13 And these things which I hated, you did: you covered with tears the altar of the Lord, and with weeping and groaning because of troubles: [is it] meet [for me] to have respect to your sacrifice, or to receive [anything] from your hands [as] welcome?
Er is nog een tweede ding, dat ge doet. Gij bedekt het altaar van Jahweh met tranen, wenen en zuchten, omdat Hij niet op uw offer neerblikt, en niets met welgevallen uit uw handen aanvaardt.
14 Yet you said, Therefore? Because the Lord has borne witness between you and the wife of your youth, whom you has forsaken, and [yet] she was your partner, and the wife of your covenant.
Ge vraagt: Waarom? Omdat Jahweh als aanklager staat tussen u en de vrouw uwer jeugd, aan wie gij ontrouw zijt geworden: de vrouw, die uw gezellin is geweest, en met wie gij u verbonden hadt!
15 And did he not do well? and [there was] the residue of his spirit. But you said, What does God seek but a seed? But take you heed to your spirit, and forsake not the wife of your youth.
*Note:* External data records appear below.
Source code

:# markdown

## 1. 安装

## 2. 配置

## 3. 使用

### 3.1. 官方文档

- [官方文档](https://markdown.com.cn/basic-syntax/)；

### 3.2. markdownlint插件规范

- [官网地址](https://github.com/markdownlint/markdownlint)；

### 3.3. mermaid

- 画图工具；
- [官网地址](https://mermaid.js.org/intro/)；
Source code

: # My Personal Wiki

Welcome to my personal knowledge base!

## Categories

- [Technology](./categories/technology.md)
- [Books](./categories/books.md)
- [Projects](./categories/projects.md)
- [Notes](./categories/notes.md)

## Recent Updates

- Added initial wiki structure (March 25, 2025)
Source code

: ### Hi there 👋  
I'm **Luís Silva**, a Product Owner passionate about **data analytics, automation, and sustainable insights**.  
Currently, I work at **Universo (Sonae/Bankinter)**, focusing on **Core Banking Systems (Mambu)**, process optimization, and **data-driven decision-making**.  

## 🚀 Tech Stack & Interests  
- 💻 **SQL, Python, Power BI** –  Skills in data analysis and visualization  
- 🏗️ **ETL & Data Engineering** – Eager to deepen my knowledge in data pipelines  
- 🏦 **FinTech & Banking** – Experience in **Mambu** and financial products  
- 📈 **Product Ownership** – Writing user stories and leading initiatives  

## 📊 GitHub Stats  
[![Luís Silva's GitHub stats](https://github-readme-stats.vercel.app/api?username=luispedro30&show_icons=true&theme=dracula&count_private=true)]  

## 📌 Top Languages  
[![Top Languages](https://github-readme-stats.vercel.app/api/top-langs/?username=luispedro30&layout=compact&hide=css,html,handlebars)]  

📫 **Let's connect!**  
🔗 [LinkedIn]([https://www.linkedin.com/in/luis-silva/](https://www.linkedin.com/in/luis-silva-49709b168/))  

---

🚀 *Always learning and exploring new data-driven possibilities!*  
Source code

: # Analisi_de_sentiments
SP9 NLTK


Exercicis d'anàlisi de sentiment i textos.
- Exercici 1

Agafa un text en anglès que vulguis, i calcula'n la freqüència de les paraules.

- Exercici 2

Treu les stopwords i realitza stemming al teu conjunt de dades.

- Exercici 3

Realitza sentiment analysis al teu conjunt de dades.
Heeft Hij ze niet tot één vlees en leven gemaakt? En wat wil dat éne? Kinderen Gods! Draagt dus zorg voor uw leven, en wordt niet ontrouw aan de vrouw uwer jeugd.
16 But if you should hate [your wife] and put her away, says the Lord God of Israel, then ungodliness shall cover your thoughts, says the Lord Almighty: therefore take you heed to your spirit, and forsake [them] not,
Wie haat en verstoot, spreekt Jahweh, Israëls God, legt nog een onrecht boven zijn kleed, spreekt Jahweh der heirscharen! Draagt dus zorg voor uw leven, en weest niet ontrouw!
17 you that have provoked God with your words. But you said, Wherein have we provoked him? In that you say, Every one that does evil is a pleasing [object] in the sight of the Lord, and he takes pleasure in such; and where is the God of justice?
Gij hebt Jahweh door uw woorden vermoeid! Ge zegt: Waarmede hebben wij Hem dan vermoeid? Door te zeggen: Die kwaad doet, is goed in de ogen van Jahweh, en welgevallig aan Hem; of: Waar blijft toch de God van het oordeel!